Les patrons ne connaissent pas la crise du disque

Une société est particulièrement dans le collimateur : la SCPP (Société civile des producteurs phonographiques), dont le directeur général, Marc Guez, perçoit le deuxième salaire le plus important des dirigeants du secteur (entre 250.000 et 300.000 euros annuels, selon un tableau, page 279). Pourquoi pas ? Sauf que la SCPP n’emploie qu’une quarantaine de collaborateurs et ne traite qu’un peu plus de 60 millions d’euros de droits. C’est là que le bât blesse… “Cette même rémunération est plus de deux fois supérieure à celles de ses homologues dans des sociétés d’une échelle voisine ou supérieure, comme l’Adami ou la Spedidam”, note le rapport. Autrement dit, le patron de la SCPP est trop payé pour le service qu’il rend à ses sociétaires. “J’ai moins de salariés que les autres sociétés, mais ils sont meilleurs, pourquoi en serais-je pénalisé ?”, s’insurge Marc Guez. Du reste, nous sommes l’une des sociétés les mieux gérées. Pour justifier une telle rémunération, la SCPP indique à la Commission que Marc Guez perçoit un salaire équivalent aux directeurs généraux des majors du disque . C’est bien là le problème : comment les patrons de l’industrie du disque peuvent-ils justifier de conserver des rémunérations très élevées, alors même que le marché de la musique s’est effondré de 50 % en cinq ans ? Comment peuvent-ils justifier de tels salaires, alors que l’âge d’or est désormais plus que révolu ?

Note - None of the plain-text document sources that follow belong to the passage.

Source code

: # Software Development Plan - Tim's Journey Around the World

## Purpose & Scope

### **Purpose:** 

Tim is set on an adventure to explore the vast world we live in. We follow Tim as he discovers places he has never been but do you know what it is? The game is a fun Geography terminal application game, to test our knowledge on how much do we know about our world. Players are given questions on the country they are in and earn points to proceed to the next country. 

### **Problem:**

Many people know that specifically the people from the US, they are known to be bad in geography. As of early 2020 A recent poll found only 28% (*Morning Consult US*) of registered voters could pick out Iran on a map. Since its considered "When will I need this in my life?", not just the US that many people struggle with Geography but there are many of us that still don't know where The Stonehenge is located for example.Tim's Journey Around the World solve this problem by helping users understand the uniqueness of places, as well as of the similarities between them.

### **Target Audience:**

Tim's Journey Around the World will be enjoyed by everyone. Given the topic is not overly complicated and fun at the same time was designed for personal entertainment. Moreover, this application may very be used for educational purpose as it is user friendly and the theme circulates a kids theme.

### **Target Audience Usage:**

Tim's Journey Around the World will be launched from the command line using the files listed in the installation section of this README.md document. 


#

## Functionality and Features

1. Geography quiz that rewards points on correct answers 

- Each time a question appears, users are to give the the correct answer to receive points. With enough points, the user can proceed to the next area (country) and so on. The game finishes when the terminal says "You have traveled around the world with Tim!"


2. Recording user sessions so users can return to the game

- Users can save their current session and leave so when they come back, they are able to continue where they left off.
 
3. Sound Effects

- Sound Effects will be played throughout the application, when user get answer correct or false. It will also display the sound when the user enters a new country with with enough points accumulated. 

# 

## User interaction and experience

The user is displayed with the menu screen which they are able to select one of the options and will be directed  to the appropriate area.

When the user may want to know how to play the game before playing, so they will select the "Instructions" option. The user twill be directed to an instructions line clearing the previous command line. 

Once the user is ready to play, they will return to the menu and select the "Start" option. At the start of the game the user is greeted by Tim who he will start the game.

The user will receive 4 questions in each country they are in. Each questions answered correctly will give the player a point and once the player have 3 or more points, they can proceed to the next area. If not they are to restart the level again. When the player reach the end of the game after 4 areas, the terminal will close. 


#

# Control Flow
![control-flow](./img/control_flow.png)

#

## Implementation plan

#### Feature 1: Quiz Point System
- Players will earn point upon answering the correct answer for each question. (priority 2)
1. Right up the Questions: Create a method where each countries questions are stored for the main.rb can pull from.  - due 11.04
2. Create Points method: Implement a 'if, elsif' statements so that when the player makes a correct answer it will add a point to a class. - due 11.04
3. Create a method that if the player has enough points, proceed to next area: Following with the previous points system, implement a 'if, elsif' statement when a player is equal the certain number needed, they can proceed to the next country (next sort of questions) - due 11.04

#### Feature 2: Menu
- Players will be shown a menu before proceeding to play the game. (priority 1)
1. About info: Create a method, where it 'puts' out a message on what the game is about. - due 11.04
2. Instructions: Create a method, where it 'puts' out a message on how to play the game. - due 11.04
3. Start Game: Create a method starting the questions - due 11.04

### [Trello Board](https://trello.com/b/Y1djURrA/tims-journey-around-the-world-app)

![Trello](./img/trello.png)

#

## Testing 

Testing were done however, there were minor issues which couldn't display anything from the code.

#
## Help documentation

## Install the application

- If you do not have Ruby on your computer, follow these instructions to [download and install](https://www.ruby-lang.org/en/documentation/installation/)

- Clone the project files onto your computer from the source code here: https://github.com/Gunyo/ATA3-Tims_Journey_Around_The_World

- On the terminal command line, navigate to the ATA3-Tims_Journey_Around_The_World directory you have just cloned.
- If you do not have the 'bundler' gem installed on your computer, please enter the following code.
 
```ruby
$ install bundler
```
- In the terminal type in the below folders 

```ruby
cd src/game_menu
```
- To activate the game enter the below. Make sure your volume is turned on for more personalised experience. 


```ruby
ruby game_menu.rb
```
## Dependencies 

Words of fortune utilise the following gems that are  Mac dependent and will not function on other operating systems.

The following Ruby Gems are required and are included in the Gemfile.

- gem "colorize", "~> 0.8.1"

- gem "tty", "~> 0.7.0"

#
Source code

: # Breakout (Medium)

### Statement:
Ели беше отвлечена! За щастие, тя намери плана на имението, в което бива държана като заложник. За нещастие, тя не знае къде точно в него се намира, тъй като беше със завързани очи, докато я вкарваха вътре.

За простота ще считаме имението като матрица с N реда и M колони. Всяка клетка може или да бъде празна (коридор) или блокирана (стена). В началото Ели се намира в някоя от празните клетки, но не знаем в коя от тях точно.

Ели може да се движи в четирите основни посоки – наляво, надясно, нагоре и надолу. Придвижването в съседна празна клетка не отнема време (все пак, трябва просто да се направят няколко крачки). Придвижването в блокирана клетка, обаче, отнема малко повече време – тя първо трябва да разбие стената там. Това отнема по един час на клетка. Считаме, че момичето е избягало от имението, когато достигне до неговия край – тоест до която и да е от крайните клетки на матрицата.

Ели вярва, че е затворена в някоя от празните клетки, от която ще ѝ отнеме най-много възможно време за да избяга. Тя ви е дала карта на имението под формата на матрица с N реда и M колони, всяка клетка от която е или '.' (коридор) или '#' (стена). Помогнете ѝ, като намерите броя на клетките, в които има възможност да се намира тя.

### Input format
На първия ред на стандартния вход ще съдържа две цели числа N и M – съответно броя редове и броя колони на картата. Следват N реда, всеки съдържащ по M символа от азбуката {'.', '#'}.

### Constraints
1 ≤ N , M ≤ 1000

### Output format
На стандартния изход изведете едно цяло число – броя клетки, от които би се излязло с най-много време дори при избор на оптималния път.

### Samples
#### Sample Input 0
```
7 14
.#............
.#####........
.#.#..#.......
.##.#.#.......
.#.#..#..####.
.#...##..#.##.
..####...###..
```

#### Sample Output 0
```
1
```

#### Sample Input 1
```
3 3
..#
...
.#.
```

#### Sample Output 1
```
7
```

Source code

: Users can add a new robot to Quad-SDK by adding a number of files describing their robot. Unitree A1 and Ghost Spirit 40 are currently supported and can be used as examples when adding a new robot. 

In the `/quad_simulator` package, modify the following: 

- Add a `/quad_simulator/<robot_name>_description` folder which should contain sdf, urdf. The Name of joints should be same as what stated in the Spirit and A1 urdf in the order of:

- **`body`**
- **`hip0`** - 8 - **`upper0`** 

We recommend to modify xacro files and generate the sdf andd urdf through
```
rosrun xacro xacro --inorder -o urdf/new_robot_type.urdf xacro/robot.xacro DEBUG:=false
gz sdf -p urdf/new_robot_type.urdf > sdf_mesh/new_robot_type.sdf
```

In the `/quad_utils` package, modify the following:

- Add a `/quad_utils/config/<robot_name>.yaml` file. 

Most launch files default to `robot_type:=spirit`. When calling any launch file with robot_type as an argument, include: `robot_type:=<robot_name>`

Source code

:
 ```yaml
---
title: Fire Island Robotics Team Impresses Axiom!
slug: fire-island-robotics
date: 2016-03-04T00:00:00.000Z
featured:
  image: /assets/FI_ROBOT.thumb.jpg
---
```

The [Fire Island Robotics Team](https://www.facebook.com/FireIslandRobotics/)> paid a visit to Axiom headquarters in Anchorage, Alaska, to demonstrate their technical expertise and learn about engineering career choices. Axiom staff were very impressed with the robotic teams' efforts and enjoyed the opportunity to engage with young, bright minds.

De ce point de vue, il n’est pas étonnant de retrouver en tête du classement des gros salaires le patron de la Sacem, Bernard Miyet : un salaire plus élevé de + 143 % par rapport à celui de Marc Guez (le rapport ne mentionne pas les chiffres précis) et des notes de frais qui, en 2008, s’élèvent à 29.212 euros par carte bancaire. Face aux rapporteurs de la Commission, la Sacem a tenté de justifier cette forte rémunération : les émoluments de Bernard Miyet seraient “rattachés à une responsabilité internationale publique antérieure”. Mais le rapport note que cette référence “n’a pas été fournie à la Commission permanente du contrôle des sociétés de perception et de répartition des droits”.

Les vacances en Guyane sur carte bancaire de la Sacem

L’examen approfondi des notes de frais des dirigeants de la Sacem révèle des abus non sanctionnés. Ainsi, en 2007, l’un des dirigeants (parti en 2008) avait pris ses aises avec la carte bancaire de la boîte : des repas seuls, des vacances en Guyane (entre le 27 décembre 2006 et le 6 janvier 2007), des frais de péage de week-end, 10.512 euros de “cadeaux”… La Commission souligne, avec euphémisme, que certaines de ces dépenses n’étaient sans doute pas effectuées dans l’intérêt de la société et n’ont pourtant fait l’objet d’aucun contrôle. “Elles n’ont pas été non plus de ce fait remboursées par l’intéressé”, note, non sans ironie, le rapport.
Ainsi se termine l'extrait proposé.